Oui, j’admire Chagall pour ses peintures figuratives et oniriques à la fois. Je suis également inspiré par le surréalisme de René Magritte. Je pourrais dire que cette série de dessins incarne l’esprit des films de Georges Méliès, en particulier « Le Voyage dans la Lune ». C’est un mélange de conte de fées, de poésie et de surréalisme. Le cinéma utilise également la lumière comme moyen de créer des mouvements et des histoires. Je m’intéresse beaucoup aux artistes capables de créer des univers et des visions évocatrices, comme Alfred Kubin, Odilon Redon et Edward Munch. Enfant, j’aimais les dessinateurs comme Hugo Pratt, Moebius, et Roland Topor avec son univers bizarre, notamment dans le film d’animation « La Planète Sauvage ». Ils m’ont transmis l’amour de la narration et le potentiel infini du dessin.
Quelle est votre illustration préférée de votre série « What’s in a lamp » et pourquoi ?
J’aime « Nuee » parce qu’il me rappelle le « Petit Prince » d’Antoine de Saint-Exupéry avec ses petites planètes et les gens qui y vivent. Et aussi « Rituals », parce qu’il nous fait traverser le miroir, comme dans « Alice au pays des merveilles ».

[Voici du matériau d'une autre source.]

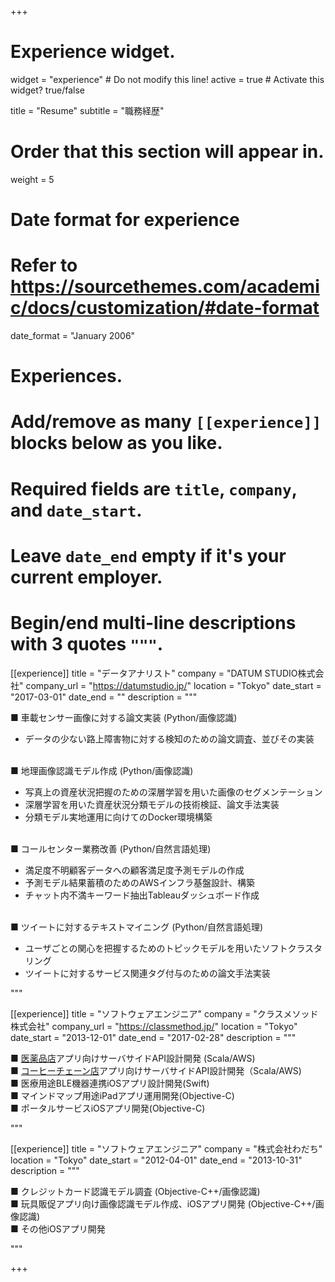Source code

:+++
# Experience widget.
widget = "experience"  # Do not modify this line!
active = true  # Activate this widget? true/false

title = "Resume"
subtitle = "職務経歴"

# Order that this section will appear in.
weight = 5

# Date format for experience
#   Refer to https://sourcethemes.com/academic/docs/customization/#date-format
date_format = "January 2006"

# Experiences.
#   Add/remove as many `[[experience]]` blocks below as you like.
#   Required fields are `title`, `company`, and `date_start`.
#   Leave `date_end` empty if it's your current employer.
#   Begin/end multi-line descriptions with 3 quotes `"""`.
[[experience]]
  title = "データアナリスト"
  company = "DATUM STUDIO株式会社"
  company_url = "https://datumstudio.jp/"
  location = "Tokyo"
  date_start = "2017-03-01"
  date_end = ""
  description = """

■ 車載センサー画像に対する論文実装 (Python/画像認識)

- データの少ない路上障害物に対する検知のための論文調査、並びその実装

<br>
■ 地理画像認識モデル作成 (Python/画像認識)

- 写真上の資産状況把握のための深層学習を用いた画像のセグメンテーション
- 深層学習を用いた資産状況分類モデルの技術検証、論文手法実装
- 分類モデル実地運用に向けてのDocker環境構築

<br>
■ コールセンター業務改善 (Python/自然言語処理)

- 満足度不明顧客データへの顧客満足度予測モデルの作成
- 予測モデル結果蓄積のためのAWSインフラ基盤設計、構築
- チャット内不満キーワード抽出Tableauダッシュボード作成

<br>
■ ツイートに対するテキストマイニング (Python/自然言語処理)

- ユーザごとの関心を把握するためのトピックモデルを用いたソフトクラスタリング
- ツイートに対するサービス関連タグ付与のための論文手法実装

"""

[[experience]]
  title = "ソフトウェアエンジニア"
  company = "クラスメソッド株式会社"
  company_url = "https://classmethod.jp/"
  location = "Tokyo"
  date_start = "2013-12-01"
  date_end = "2017-02-28"
  description = """

■ [医薬品店](https://classmethod.jp/cases/cocokarafine-app/)アプリ向けサーバサイドAPI設計開発 (Scala/AWS)
<br>
■ [コーヒーチェーン店](https://classmethod.jp/cases/starbucks/)アプリ向けサーバサイドAPI設計開発（Scala/AWS)
<br>
■ 医療用途BLE機器連携iOSアプリ設計開発(Swift)
<br>
■ マインドマップ用途iPadアプリ運用開発(Objective-C)
<br>
■ ポータルサービスiOSアプリ開発(Objective-C)

"""

[[experience]]
  title = "ソフトウェアエンジニア"
  company = "株式会社わだち"
  location = "Tokyo"
  date_start = "2012-04-01"
  date_end = "2013-10-31"
  description = """

■ クレジットカード認識モデル調査 (Objective-C++/画像認識)
<br>
■ 玩具販促アプリ向け画像認識モデル作成、iOSアプリ開発 (Objective-C++/画像認識)
<br>
■ その他iOSアプリ開発

"""

+++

Vos illustrations mettent l’accent sur une combinaison de simplicité et de complexité, où des traits de stylo minimalistes ouvrent la voie à des histoires fascinantes. Quel est le rôle de la narration dans l’art illustratif ?
J’aime raconter des histoires et chercher l’extraordinaire dans l’ordinaire. Au début, j’étais dessinateur de bandes dessinées et mon travail a progressivement évolué vers la création de séries de dessins mettant l’accent sur la dimension narrative. C’est comme si ces dessins construisaient ensemble une histoire, peignant un monde imaginaire inconnu. Mon objectif principal est de m’amuser et de traduire mes idées et mes fantasmes sur le papier.
Pouvez-vous nous parler de votre processus de création ? Comment faire en sorte que les nouvelles idées puissent prospérer ?
Tout d’abord, tout en observant le sujet, je prends le temps de griffonner des croquis aléatoires et des esquisses au crayon sur le papier. Certaines esquisses s’avèrent « plus sincères » parce qu’elles parviennent à capturer le dynamisme et la stimulation dont le dessin final a besoin. Une esquisse est quelque chose de fascinant : en quelques traits, elle incarne l’énergie et les éléments essentiels de la conception finale. En tout état de cause, je reste toujours disposé à modifier le projet au fur et à mesure que je l’achève. De nouvelles idées peuvent émerger au cours du processus créatif.
Je puise mon inspiration dans différentes sources : la lecture, la musique et parfois même les rêves. Une conception conduit souvent à la création d’une autre. Dans une série d’œuvres, mes dessins suivent une certaine logique, tantôt liés de manière narrative, tantôt en contraste avec l’œuvre précédente. Parfois, les dessins forment même des « mini-séries », comme dans le cas de la série sans titre « Méditation 1,2,3,… ».
La lecture des ouvrages du psychiatre Carl Gustav Jung est pour moi une source de grand intérêt. Ses études sur l’inconscient et les rêves me fascinent. Son approche est profondément créative, pleine d’idées et de visions. Il examine de nombreuses images et symboles de l’histoire de l’art et de notre « inconscient collectif ». Par exemple, que signifient pour nous des figures comme l’arbre, l’eau ou le soleil ? Son étude de la mythologie et des archétypes est extraordinairement fascinante.
Que signifie le design pour vous ?
Pour moi, le design consiste à insuffler de l’esprit dans la matière. C’est le souffle qui donne vie à la matière première. C’est le fait de remplir des objets d’amour, dans l’espoir qu’ils le reflètent aux yeux de tous. Nous aimerions tous rencontrer des objets qui ont une âme et des histoires à raconter.